Work task >>
Please give back only the lines below from the one containing "usernames be transferred?" to the one containing "Masternodes and evonodes can", each repeated word for word, both ends included.

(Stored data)
^^^^^^^^^^^^^^^^

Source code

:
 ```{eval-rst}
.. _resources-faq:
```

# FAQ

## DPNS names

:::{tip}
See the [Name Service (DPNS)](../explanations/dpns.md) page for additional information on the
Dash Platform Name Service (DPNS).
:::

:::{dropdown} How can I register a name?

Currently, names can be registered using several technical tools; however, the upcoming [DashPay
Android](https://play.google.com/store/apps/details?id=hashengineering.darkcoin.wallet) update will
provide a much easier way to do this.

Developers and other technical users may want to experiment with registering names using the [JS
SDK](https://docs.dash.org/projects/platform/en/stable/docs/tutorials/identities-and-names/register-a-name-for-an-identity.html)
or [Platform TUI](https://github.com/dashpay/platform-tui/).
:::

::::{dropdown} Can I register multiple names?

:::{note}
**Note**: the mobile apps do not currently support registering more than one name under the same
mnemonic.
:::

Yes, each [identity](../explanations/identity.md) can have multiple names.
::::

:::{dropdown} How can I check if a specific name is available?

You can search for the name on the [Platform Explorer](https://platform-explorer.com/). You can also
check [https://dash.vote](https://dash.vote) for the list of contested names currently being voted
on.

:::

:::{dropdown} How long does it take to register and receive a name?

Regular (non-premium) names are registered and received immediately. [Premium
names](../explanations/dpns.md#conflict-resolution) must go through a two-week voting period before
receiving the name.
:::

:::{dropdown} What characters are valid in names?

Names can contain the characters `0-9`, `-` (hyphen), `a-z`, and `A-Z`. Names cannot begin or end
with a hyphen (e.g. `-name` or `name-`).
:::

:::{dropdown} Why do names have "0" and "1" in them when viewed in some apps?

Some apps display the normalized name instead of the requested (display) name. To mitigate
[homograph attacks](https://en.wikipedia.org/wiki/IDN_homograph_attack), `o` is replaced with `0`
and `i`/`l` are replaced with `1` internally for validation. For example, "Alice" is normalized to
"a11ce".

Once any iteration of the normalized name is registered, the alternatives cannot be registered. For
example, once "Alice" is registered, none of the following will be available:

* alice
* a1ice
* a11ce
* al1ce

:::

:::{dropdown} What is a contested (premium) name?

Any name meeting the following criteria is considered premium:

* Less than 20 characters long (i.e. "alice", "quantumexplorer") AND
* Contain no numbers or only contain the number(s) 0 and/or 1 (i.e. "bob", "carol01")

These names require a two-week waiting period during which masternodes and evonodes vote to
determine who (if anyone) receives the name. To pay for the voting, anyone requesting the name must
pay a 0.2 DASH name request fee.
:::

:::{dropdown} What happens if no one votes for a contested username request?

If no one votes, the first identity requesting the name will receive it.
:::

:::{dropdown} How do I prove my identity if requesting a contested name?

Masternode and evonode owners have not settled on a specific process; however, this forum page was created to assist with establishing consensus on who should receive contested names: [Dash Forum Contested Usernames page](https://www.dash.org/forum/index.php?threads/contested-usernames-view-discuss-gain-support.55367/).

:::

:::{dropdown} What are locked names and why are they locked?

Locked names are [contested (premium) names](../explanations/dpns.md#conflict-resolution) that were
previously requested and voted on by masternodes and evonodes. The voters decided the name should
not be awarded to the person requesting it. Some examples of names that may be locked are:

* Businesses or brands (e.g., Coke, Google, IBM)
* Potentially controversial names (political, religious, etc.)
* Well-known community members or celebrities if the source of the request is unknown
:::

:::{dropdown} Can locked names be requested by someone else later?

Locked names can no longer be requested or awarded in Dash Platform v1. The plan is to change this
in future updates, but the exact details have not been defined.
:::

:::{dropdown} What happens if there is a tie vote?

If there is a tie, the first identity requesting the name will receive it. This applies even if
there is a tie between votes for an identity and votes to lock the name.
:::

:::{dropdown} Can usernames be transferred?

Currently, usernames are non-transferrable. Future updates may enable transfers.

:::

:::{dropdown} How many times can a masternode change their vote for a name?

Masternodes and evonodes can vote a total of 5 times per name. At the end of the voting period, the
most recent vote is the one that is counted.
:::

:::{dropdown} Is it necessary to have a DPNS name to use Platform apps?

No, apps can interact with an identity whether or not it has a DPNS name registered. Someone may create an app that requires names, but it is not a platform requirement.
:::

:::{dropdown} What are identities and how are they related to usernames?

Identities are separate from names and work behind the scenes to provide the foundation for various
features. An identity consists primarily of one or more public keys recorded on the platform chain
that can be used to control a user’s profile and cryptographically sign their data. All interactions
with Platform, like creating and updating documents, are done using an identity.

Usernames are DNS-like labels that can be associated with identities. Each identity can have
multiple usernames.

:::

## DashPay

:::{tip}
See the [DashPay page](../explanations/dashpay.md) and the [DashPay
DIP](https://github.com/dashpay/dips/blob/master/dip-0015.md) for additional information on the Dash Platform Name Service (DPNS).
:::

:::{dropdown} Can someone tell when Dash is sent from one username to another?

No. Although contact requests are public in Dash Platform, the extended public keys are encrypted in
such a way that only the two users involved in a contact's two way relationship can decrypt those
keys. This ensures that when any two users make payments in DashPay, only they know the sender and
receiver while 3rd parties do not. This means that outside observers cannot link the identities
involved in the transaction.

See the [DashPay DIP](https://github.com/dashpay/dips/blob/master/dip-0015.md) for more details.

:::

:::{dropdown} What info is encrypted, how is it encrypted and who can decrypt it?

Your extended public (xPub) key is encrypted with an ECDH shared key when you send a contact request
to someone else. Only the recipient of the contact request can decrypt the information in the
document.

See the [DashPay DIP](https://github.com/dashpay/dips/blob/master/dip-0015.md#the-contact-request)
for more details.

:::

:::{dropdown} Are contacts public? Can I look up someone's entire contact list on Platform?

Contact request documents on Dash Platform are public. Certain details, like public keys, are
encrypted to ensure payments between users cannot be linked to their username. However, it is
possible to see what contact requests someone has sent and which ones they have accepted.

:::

^^^^^^^^^^^^^^^^

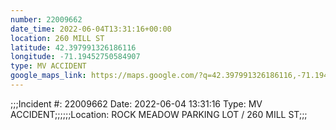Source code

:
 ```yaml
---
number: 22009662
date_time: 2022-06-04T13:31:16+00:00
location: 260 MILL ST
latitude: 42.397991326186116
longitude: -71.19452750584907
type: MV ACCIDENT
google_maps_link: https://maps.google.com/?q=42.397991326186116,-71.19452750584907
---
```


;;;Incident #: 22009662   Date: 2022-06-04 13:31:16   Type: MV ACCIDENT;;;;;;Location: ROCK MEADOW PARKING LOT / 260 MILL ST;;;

^^^^^^^^^^^^^^^^

Expected answer >>
:::{dropdown} Can usernames be transferred?

Currently, usernames are non-transferrable. Future updates may enable transfers.

:::

:::{dropdown} How many times can a masternode change their vote for a name?

Masternodes and evonodes can vote a total of 5 times per name. At the end of the voting period, the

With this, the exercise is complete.